The action was the result of separate complaints filed by the Kaohsiung EPB and by Democratic Progressive Party members of the city council. The councilors also said that ASE should pay compensation for the NT$3.7 billion (US$125 million) works on the Houjing creek, which is used to irrigate almost 1,000 hectares of farmland.

The company also faced calls for the abolition of subsidies and privileges it had received from the government.

Economics Minister Chang Chia-juch reportedly said that the government would help ASE solve its environmental problems, as a long-term suspension of production at the plant might impact Taiwan’s economy. The company might see its orders decline which would have negative results for the economy over all, he reportedly said.

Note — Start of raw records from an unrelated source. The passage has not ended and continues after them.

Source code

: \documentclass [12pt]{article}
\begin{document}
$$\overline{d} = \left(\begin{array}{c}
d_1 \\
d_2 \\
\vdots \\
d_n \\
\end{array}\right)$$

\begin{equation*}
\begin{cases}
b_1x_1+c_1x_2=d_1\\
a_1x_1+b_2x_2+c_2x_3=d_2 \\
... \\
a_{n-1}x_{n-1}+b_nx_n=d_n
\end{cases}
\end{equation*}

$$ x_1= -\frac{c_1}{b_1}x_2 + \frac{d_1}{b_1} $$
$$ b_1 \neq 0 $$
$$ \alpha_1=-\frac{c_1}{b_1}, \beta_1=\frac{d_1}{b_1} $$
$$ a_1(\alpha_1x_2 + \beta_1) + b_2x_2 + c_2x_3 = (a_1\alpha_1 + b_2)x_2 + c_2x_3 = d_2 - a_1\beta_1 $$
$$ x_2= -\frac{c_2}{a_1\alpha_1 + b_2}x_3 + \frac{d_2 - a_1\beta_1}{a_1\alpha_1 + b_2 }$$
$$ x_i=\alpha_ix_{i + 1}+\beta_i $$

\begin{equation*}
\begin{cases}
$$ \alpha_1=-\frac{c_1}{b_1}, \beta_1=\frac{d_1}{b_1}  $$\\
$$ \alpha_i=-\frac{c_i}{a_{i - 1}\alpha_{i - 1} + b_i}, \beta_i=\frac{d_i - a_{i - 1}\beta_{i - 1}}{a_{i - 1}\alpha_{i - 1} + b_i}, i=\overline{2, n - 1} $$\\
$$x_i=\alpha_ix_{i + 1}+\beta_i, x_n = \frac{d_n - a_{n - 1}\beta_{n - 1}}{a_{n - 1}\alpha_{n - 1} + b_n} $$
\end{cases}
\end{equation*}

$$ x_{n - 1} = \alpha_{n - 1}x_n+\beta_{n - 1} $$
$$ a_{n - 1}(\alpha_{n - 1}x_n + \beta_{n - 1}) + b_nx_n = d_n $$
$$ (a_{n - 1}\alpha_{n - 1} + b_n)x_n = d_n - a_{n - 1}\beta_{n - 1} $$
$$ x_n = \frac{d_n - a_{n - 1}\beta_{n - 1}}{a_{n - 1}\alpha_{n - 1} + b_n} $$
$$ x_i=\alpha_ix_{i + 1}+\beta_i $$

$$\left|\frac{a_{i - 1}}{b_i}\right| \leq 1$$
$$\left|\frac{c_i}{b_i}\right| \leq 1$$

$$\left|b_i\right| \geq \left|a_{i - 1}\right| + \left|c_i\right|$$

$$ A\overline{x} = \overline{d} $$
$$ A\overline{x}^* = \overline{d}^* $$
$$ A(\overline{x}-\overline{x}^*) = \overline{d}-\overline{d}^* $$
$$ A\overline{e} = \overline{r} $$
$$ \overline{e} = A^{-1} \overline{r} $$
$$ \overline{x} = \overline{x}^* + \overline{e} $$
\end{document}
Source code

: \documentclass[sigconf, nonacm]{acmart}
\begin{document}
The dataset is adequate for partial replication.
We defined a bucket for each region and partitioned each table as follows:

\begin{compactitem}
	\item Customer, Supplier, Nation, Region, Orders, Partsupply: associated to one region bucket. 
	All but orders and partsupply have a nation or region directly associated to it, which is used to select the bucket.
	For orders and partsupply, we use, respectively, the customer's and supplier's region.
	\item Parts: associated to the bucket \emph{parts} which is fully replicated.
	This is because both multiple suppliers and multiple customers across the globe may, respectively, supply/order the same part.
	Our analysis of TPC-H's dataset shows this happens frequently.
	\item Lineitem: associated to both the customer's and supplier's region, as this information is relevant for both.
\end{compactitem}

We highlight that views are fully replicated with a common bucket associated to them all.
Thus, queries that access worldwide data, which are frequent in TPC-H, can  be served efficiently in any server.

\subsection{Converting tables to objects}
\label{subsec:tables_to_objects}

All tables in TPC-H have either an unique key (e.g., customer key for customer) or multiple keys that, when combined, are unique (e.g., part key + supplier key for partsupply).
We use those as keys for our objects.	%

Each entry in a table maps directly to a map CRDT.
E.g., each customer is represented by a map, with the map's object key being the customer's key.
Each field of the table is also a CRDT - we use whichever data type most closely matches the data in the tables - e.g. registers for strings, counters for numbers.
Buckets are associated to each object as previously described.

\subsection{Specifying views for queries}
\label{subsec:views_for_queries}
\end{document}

The K7 factory discharges about 5,000 tons of wastewater daily, the ninth largest volume recorded in Kaohsiung. Tests reportedly found acidity levels in water inside the plant as high as in the wastewater outside, meaning the water had not been treated before being discharged.

ASE management said at a news conference Tuesday that employees had been disciplined for failing to notify the EPB about a leak of hydrochlorid acid on October 1 thought to have caused the upsurge in nickel and heavy-metal levels.

The case attracted comparisons with the adulteration of olive oil with banned coloring agents and low-quality imported edible oils by Chang Chi Foodstuff Factory Co., Ltd. and other leading food companies. ASE had also been responsible for poisoning Taiwanese consumers and harming farmers and consumers, critics said.